Note that the incidents in question, again, occurred after I had received the deceptive response from the officials and functionaries at the DOJ intent on covering up the allegations and misdirecting me, and before I had reported that fact here.
Dear Ms. Kennedy,
I assume that you have taken note that I have been escalating the PR counterinsurgency against the MI6 and CIA cretins in this town.
You people seem rather intransigent, and you can’t afford to be. I on the other hand, have little alternative than to be just that, and displace all of the people that have tried to displace me. The historical magnitude of this conundrum is evident, and I understand that people like the ambassador, who probably has a very high opinion of himself, think that they have the right to determine policy. Well, let me put it to you this way, Ms. Kennedy, ambassadors come and ambassadors go—almost as frequently as Citizens’ Services officers—but I will be on the scene in perpetuity.
So, I’m going to take you to task, and put you out to pasture.

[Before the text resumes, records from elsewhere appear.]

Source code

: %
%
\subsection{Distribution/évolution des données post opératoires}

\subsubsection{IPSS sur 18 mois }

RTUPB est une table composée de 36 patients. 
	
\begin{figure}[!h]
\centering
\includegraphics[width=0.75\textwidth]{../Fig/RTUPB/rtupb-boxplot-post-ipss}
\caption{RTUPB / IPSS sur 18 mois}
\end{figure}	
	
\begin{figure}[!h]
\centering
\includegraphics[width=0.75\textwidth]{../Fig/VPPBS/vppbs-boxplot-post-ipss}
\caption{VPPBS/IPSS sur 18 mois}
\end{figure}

You should also be aware of the fact that it struck me as somewhat odd that Marc Snider was replaced so fast, even though things appeared to have been moving in a direction preferable to me. After you came on, Mr. Paquette’s information reappeared on the Kyoto university website, and you people seem to have become somewhat brazen and emboldened, with the MI6 promoting Dougill’s so-called guide book on their facile blog, etc.

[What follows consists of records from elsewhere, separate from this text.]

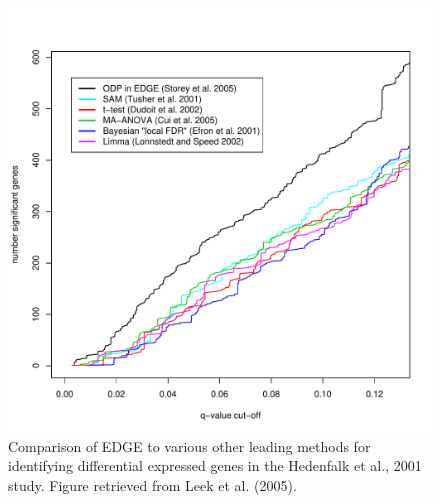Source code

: \documentclass{article}\usepackage[]{graphicx}\usepackage[]{color}
\begin{document}
\begin{figure}[ht]
\begin{center}
\includegraphics[scale=.50]{edgecomp.pdf}
\end{center}
\caption{Comparison of EDGE to various other leading methods for identifying differential expressed genes in the Hedenfalk et al., 2001 study. Figure retrieved from Leek et al. (2005).}
\label{fig:test}
\end{figure}
\end{document}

Is it the case that your appointment and Mr. Snider’s reassignment coincided with the change of the Directorship of the CIA? You’ll have to excuse my paranoia—self preservation.
OK, well, at any rate, I’ve exposed these dastardly ploys, and yet you people persist.
It may be a bit taxing, but I believe I’m up to taking the CIA and MI6 propaganda team down the hard way, if they don’t simply go peacefully.
I’m not sure whether you are trying to keep Mr. Paquette on the back burner, but since you haven’t been as forthcoming as necessary vis-à-vis yours truly, I am going to release an expose on the problems that I had with Mr. Paquette very soon, thereby making sure that he is not simply retired from Kyoto University temporarily, but permanently—and perhaps from the CIA, too.
After that, I’m going to deal with the cases of Mr. Roughan, the Irish American, and the fairly large number of Irish pubs and people that I’ve met here.
Kennedy, that’s an Irish name, right?
Well, even I am purported to have a wee bit of the Irish in me, but I won’t dwell on that. Hey, me alma mater is in a city named after the good bishop.
I don’t know that I’ve ever had to think about the Irish question in depth before, and actually have other questions on which I’ve been focusing for much longer that require my attention. It does seem to me that there is a preponderance of Irish folk in public service, so maybe we have an LA Confidential type scenario here. Hey, Callahan, that’s an Irish name, too, right?
Is it the luck o’ the Irish, or Murphy’s Law?